3. Borrowing Availability Restricted. As of the date of this Amendment,
the outstanding principal balance of the Loan is $24,953,750.00 (the
"Outstanding Principal Amount"). Notwithstanding any provision of the Loan
Agreement or the Documents to the contrary, the Maximum Revolving Loan
Commitment is hereby frozen at, and shall not exceed, the Outstanding Principal
Amount, unless otherwise consented to by the Bank in writing.
4. Interim Maturity Date. The term "Interim Maturity Date" is hereby
amended and restated to mean November 3, 1998.
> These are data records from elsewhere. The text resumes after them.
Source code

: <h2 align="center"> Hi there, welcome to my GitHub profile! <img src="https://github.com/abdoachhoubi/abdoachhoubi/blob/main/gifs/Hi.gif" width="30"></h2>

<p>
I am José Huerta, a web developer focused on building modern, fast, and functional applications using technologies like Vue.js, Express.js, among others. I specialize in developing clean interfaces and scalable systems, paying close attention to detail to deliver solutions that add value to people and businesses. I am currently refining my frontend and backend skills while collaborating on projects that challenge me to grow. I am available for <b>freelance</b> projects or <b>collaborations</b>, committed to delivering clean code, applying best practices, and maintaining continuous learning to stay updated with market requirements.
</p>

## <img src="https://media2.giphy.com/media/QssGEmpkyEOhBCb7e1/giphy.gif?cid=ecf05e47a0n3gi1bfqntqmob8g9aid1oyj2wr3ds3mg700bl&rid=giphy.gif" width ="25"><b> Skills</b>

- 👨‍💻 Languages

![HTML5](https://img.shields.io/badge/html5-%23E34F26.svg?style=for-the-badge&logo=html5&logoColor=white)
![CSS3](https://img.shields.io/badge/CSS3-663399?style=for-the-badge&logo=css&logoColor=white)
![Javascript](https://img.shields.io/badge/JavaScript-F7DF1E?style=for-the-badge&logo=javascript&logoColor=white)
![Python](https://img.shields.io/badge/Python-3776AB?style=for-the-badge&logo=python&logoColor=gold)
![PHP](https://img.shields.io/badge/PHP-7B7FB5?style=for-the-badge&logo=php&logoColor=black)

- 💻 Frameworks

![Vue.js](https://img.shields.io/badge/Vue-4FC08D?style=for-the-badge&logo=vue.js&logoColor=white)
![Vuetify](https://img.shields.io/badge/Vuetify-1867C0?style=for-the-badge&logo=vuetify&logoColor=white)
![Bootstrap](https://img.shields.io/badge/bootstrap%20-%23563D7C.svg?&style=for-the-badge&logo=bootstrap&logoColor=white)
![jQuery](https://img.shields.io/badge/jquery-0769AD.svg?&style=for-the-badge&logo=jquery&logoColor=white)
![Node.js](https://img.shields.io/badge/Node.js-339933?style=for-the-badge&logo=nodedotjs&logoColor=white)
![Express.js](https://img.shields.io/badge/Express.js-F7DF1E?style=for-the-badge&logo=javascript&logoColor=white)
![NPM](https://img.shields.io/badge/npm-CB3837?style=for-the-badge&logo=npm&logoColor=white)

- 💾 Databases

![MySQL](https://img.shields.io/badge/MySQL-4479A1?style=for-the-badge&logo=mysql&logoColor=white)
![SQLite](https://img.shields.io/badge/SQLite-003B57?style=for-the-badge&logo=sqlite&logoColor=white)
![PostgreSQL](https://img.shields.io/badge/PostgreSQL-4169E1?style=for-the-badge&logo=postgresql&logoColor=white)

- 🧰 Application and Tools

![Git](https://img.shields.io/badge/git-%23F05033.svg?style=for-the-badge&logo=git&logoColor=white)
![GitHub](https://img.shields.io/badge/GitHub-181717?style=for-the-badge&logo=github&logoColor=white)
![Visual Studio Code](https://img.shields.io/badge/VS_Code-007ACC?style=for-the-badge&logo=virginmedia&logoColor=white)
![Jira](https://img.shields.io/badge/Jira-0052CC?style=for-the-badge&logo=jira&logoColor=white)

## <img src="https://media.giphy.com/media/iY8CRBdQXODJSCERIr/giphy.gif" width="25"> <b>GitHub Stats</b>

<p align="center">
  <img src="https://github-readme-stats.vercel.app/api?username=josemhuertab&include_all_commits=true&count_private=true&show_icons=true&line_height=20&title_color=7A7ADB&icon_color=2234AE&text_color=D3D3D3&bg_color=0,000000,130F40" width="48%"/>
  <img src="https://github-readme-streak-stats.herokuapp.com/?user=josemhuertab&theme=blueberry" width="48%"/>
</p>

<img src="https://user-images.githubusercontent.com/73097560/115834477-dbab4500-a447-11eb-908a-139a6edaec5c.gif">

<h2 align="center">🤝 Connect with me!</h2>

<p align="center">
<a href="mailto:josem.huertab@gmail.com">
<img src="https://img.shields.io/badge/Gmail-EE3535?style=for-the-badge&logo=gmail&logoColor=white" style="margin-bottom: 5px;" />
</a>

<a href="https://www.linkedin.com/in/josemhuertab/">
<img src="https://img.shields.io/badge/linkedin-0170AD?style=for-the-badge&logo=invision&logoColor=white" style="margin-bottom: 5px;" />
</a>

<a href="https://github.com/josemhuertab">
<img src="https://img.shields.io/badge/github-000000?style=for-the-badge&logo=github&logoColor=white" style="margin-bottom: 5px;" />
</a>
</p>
5. Decreased Loan Commitment. On the Interim Maturity Date, without
further notice (a) the outstanding principal balance of the Loan shall be
reduced to $10,000,000.00, and (b) the principal amount of the Loan and Maximum
Revolving Loan Commitment shall be decreased from $25,000,000.00 to an amount
not to exceed $10,000,000.00.
6. Maturity Date. The term "Maturity Date" is hereby amended and
restated to mean (a) the Interim Maturity Date as to any and all amounts of the
outstanding principal balance of the Loan in excess of $10,000,000.00, and (b)
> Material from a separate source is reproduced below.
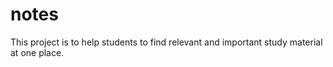 # notes
This project is to help students to find relevant and important study material at one place.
April 26, 1999 as to the outstanding principal balance of the Loan together with
any accrued but unpaid interest thereon and any other costs or amount owed to
the Bank under the Loan Agreement as amended hereby.
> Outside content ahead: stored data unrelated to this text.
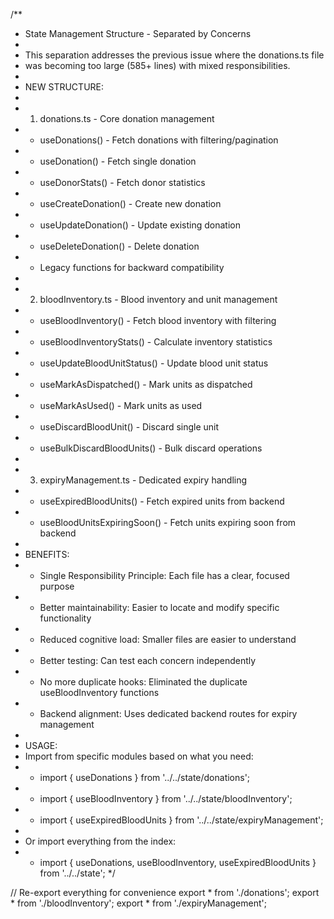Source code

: /**
 * State Management Structure - Separated by Concerns
 * 
 * This separation addresses the previous issue where the donations.ts file
 * was becoming too large (585+ lines) with mixed responsibilities.
 * 
 * NEW STRUCTURE:
 * 
 * 1. donations.ts - Core donation management
 *    - useDonations() - Fetch donations with filtering/pagination
 *    - useDonation() - Fetch single donation
 *    - useDonorStats() - Fetch donor statistics
 *    - useCreateDonation() - Create new donation
 *    - useUpdateDonation() - Update existing donation
 *    - useDeleteDonation() - Delete donation
 *    - Legacy functions for backward compatibility
 * 
 * 2. bloodInventory.ts - Blood inventory and unit management
 *    - useBloodInventory() - Fetch blood inventory with filtering
 *    - useBloodInventoryStats() - Calculate inventory statistics
 *    - useUpdateBloodUnitStatus() - Update blood unit status
 *    - useMarkAsDispatched() - Mark units as dispatched
 *    - useMarkAsUsed() - Mark units as used
 *    - useDiscardBloodUnit() - Discard single unit
 *    - useBulkDiscardBloodUnits() - Bulk discard operations
 * 
 * 3. expiryManagement.ts - Dedicated expiry handling
 *    - useExpiredBloodUnits() - Fetch expired units from backend
 *    - useBloodUnitsExpiringSoon() - Fetch units expiring soon from backend
 * 
 * BENEFITS:
 * - Single Responsibility Principle: Each file has a clear, focused purpose
 * - Better maintainability: Easier to locate and modify specific functionality
 * - Reduced cognitive load: Smaller files are easier to understand
 * - Better testing: Can test each concern independently
 * - No more duplicate hooks: Eliminated the duplicate useBloodInventory functions
 * - Backend alignment: Uses dedicated backend routes for expiry management
 * 
 * USAGE:
 * Import from specific modules based on what you need:
 * - import { useDonations } from '../../state/donations';
 * - import { useBloodInventory } from '../../state/bloodInventory';
 * - import { useExpiredBloodUnits } from '../../state/expiryManagement';
 * 
 * Or import everything from the index:
 * - import { useDonations, useBloodInventory, useExpiredBloodUnits } from '../../state';
 */

// Re-export everything for convenience
export * from './donations';
export * from './bloodInventory';
export * from './expiryManagement';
7. Interim Interest Rate. The Loan Agreement is hereby amended to
provide that, effective as of October 20, 1998, (a) the outstanding principal
balance of the Loan in excess of $10,000,000.00 shall bear interest payable on
demand at the Prime Rate plus four percent (4.0%) and (b) the outstanding
principal balance of the Loan not in excess of $10,000,000.00 shall bear
interest payable at the Prime Rate plus one-half of one percent (0.50%) per
annum (the "Interim Interest Rate"). The Interim Interest Rate is, during its
pendency, in lieu of the interest rate set forth in Section 2.02 of the Loan
Agreement and in lieu of the Interim Interest Rate set forth in the Second
Amendment.
8. Interim Maturity Default Rate. The Loan Agreement is hereby amended
to provide that if the outstanding principal balance of the Loan is not reduced
to $10,000,000.00 by the Interim Maturity Date as required under this Amendment,
Borrower shall be considered in default under the Loan Agreement and, in
addition to all other rights and remedies available to the Bank under the Loan
Agreement, the Documents, at law or equity, any and all amounts outstanding
under the Loan Agreement shall, without notice, bear interest payable on demand
at the Prime Rate plus six and one-half of one percent (6.50%) ("Revised Default
Rate"). The Revised Default Rate is, during its pendency, in lieu of the default
rate of interest set forth in Section 2.03 of the Loan Agreement and in lieu of
the Revised Default Rate set forth in the Second Amendment.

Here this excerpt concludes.